(Recorded data)

BEGIN

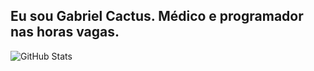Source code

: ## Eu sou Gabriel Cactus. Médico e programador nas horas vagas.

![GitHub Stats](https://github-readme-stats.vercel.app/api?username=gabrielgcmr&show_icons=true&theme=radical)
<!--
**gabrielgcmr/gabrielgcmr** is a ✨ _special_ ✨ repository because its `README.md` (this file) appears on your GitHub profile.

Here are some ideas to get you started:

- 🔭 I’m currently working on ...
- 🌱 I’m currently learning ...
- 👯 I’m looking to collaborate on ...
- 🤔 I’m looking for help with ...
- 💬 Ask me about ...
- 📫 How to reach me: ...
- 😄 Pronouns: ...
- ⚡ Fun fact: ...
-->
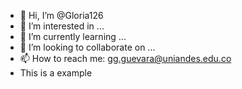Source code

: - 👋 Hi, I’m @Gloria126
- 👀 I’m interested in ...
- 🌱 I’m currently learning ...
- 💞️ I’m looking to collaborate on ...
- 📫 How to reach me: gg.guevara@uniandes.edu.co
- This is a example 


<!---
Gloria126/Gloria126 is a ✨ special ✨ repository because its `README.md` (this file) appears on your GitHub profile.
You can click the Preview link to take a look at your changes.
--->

END

Brief.
Lines containing the word "file": copy every one of them from the records above.

Response area.
**gabrielgcmr/gabrielgcmr** is a ✨ _special_ ✨ repository because its `README.md` (this file) appears on your GitHub profile.
Gloria126/Gloria126 is a ✨ special ✨ repository because its `README.md` (this file) appears on your GitHub profile.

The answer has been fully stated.